Why Do Christians Die?

by | Posted December 6th at 11:55pm

Why Do Christians Die? Our treatment of the application of redemption must include a consideration of death and the question of how Christians should view their own death and the death of others. We also must ask what happens to us between the time that we die and the time that Christ returns to give us new resurrection bodies.

1. Death Is Not a Punishment for Christians. Paul tells us clearly that there is “no condemnation for those who are in Christ Jesus” (Rom. 8:1). All the penalty for our sins has been paid. Therefore, even though we know that Christians die, we should not view the death of Christians as a punishment from God or in any way a result of a penalty due to us for our sins. It is true that the penalty for sin is death, but that penalty no longer applies to us—not in terms of physical death, and not in terms of spiritual death or separation from God. All of that has been paid for by Christ. Therefore there must be another reason than punishment for our sins if we are to understand why Christians die.

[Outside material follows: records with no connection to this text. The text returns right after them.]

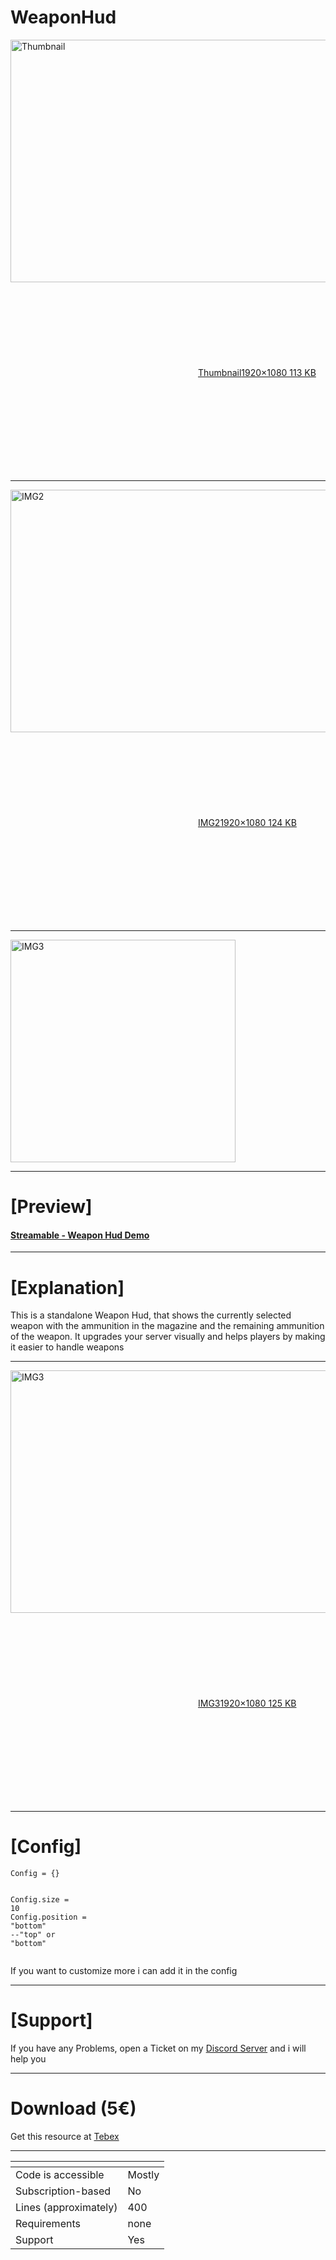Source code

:# WeaponHud

<div class="cooked"><p></p><div class="lightbox-wrapper"><a class="lightbox" href="https://forum.cfx.re/uploads/default/original/4X/3/4/9/349c230454c556a015f37bdb8285c71d95be724b.jpeg" data-download-href="https://forum.cfx.re/uploads/default/349c230454c556a015f37bdb8285c71d95be724b" title="Thumbnail"><img src="https://forum.cfx.re/uploads/default/optimized/4X/3/4/9/349c230454c556a015f37bdb8285c71d95be724b_2_690x388.jpeg" alt="Thumbnail" data-base62-sha1="7vplHkwEfocFrVDCVYTzdDOgOkH" width="690" height="388" srcset="https://forum.cfx.re/uploads/default/optimized/4X/3/4/9/349c230454c556a015f37bdb8285c71d95be724b_2_690x388.jpeg, https://forum.cfx.re/uploads/default/optimized/4X/3/4/9/349c230454c556a015f37bdb8285c71d95be724b_2_1035x582.jpeg 1.5x, https://forum.cfx.re/uploads/default/optimized/4X/3/4/9/349c230454c556a015f37bdb8285c71d95be724b_2_1380x776.jpeg 2x" data-small-upload="https://forum.cfx.re/uploads/default/optimized/4X/3/4/9/349c230454c556a015f37bdb8285c71d95be724b_2_10x10.png" loading="lazy" style="aspect-ratio: 690 / 388;"><div class="meta">
<svg class="fa d-icon d-icon-far-image svg-icon" aria-hidden="true"><use href="#far-image"></use></svg><span class="filename">Thumbnail</span><span class="informations">1920×1080 113 KB</span><svg class="fa d-icon d-icon-discourse-expand svg-icon" aria-hidden="true"><use href="#discourse-expand"></use></svg>
</div></a></div><p></p>
<hr>
<p></p><div class="lightbox-wrapper"><a class="lightbox" href="https://forum.cfx.re/uploads/default/original/4X/d/d/0/dd03497eabfe9ec29c8847a964611dd602614d58.jpeg" data-download-href="https://forum.cfx.re/uploads/default/dd03497eabfe9ec29c8847a964611dd602614d58" title="IMG2"><img src="https://forum.cfx.re/uploads/default/optimized/4X/d/d/0/dd03497eabfe9ec29c8847a964611dd602614d58_2_690x388.jpeg" alt="IMG2" data-base62-sha1="vxayWbPmjAzZAMZeheLSZ2zoabm" width="690" height="388" srcset="https://forum.cfx.re/uploads/default/optimized/4X/d/d/0/dd03497eabfe9ec29c8847a964611dd602614d58_2_690x388.jpeg, https://forum.cfx.re/uploads/default/optimized/4X/d/d/0/dd03497eabfe9ec29c8847a964611dd602614d58_2_1035x582.jpeg 1.5x, https://forum.cfx.re/uploads/default/optimized/4X/d/d/0/dd03497eabfe9ec29c8847a964611dd602614d58_2_1380x776.jpeg 2x" data-small-upload="https://forum.cfx.re/uploads/default/optimized/4X/d/d/0/dd03497eabfe9ec29c8847a964611dd602614d58_2_10x10.png" loading="lazy" style="aspect-ratio: 690 / 388;"><div class="meta">
<svg class="fa d-icon d-icon-far-image svg-icon" aria-hidden="true"><use href="#far-image"></use></svg><span class="filename">IMG2</span><span class="informations">1920×1080 124 KB</span><svg class="fa d-icon d-icon-discourse-expand svg-icon" aria-hidden="true"><use href="#discourse-expand"></use></svg>
</div></a></div><p></p>
<hr>
<p><img src="https://forum.cfx.re/uploads/default/original/4X/4/5/2/4520d864b98b380eccce8ec8b80b9b82b2c291aa.png" alt="IMG3" data-base62-sha1="9RxjBkF73UhLrk2b7psPJeYsNkK" width="360" height="356" loading="lazy" style="aspect-ratio: 360 / 356;"></p>
<hr>
<p><strong></strong></p><h1><strong>[Preview]</strong></h1><p></p>

<h4><a href="https://streamable.com/j0n12a" rel="noopener nofollow ugc">Streamable - Weapon Hud Demo</a></h4>

<hr>
<strong><h1>[Explanation]</h1></strong>

<p>This is a standalone Weapon Hud, that shows the currently selected weapon with the ammunition in the magazine and the remaining ammunition of the weapon. It upgrades your server visually and helps players by making it easier to handle weapons</p>

<hr>
<p></p><div class="lightbox-wrapper"><a class="lightbox" href="https://forum.cfx.re/uploads/default/original/4X/4/d/8/4d892806baf8cdb787759d382781a317fe411757.jpeg" data-download-href="https://forum.cfx.re/uploads/default/4d892806baf8cdb787759d382781a317fe411757" title="IMG3"><img src="https://forum.cfx.re/uploads/default/optimized/4X/4/d/8/4d892806baf8cdb787759d382781a317fe411757_2_690x388.jpeg" alt="IMG3" data-base62-sha1="b3UCwuhYb7K0smQeMTNNZtvuwE7" width="690" height="388" srcset="https://forum.cfx.re/uploads/default/optimized/4X/4/d/8/4d892806baf8cdb787759d382781a317fe411757_2_690x388.jpeg, https://forum.cfx.re/uploads/default/optimized/4X/4/d/8/4d892806baf8cdb787759d382781a317fe411757_2_1035x582.jpeg 1.5x, https://forum.cfx.re/uploads/default/optimized/4X/4/d/8/4d892806baf8cdb787759d382781a317fe411757_2_1380x776.jpeg 2x" data-small-upload="https://forum.cfx.re/uploads/default/optimized/4X/4/d/8/4d892806baf8cdb787759d382781a317fe411757_2_10x10.png" loading="lazy" style="aspect-ratio: 690 / 388;"><div class="meta">
<svg class="fa d-icon d-icon-far-image svg-icon" aria-hidden="true"><use href="#far-image"></use></svg><span class="filename">IMG3</span><span class="informations">1920×1080 125 KB</span><svg class="fa d-icon d-icon-discourse-expand svg-icon" aria-hidden="true"><use href="#discourse-expand"></use></svg>
</div></a></div><p></p>
<hr>
<p><strong></strong></p><h1><strong>[Config]</strong></h1><p></p>
<pre><code class="hljs ini"><span class="hljs-attr">Config</span> = {}

<span class="hljs-attr">Config.size</span> = <span class="hljs-number">10</span>
<span class="hljs-attr">Config.position</span> = <span class="hljs-string">"bottom"</span>        --<span class="hljs-string">"top"</span> or <span class="hljs-string">"bottom"</span> 
</code></pre>

<p>If you want to customize more i can add it in the config</p>

<hr>
<p><strong></strong></p><h1><strong>[Support]</strong></h1><p></p>

<p>If you have any Problems, open a Ticket on my <a href="https://discord.gg/FdGk26Y5Qf" rel="noopener nofollow ugc">Discord Server</a> and i will help you</p>

<hr>
<p><strong></strong></p><h1><strong>Download (5€)</strong></h1><p></p>

<p>Get this resource at <a href="https://juli.tebex.io/category/custom-fivem-scripts" rel="noopener nofollow ugc">Tebex</a></p>

<hr>
<div class="md-table">
<table>
<thead>
<tr>
<th></th>
<th></th>
</tr>
</thead>
<tbody>
<tr>
<td>Code is accessible</td>
<td>Mostly</td>
</tr>
<tr>
<td>Subscription-based</td>
<td>No</td>
</tr>
<tr>
<td>Lines (approximately)</td>
<td>400</td>
</tr>
<tr>
<td>Requirements</td>
<td>none</td>
</tr>
<tr>
<td>Support</td>
<td>Yes</td>
</tr>
</tbody>
</table>
</div></div>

2. Death Is the Final Outcome of Living in a Fallen World. In his great wisdom, God decided that he would not apply to us the benefits of Christ’s redemptive work all at once. Rather, he has chosen to apply the benefits of salvation to us gradually over time (as we have seen in chapters 33–40). Similarly, he has not chosen to remove all evil from the world immediately, but to wait until the final judgment and the establishment of the new heaven and new earth (see chapters 56 and 57). In short, we still live in a fallen world and our experience of salvation is still incomplete.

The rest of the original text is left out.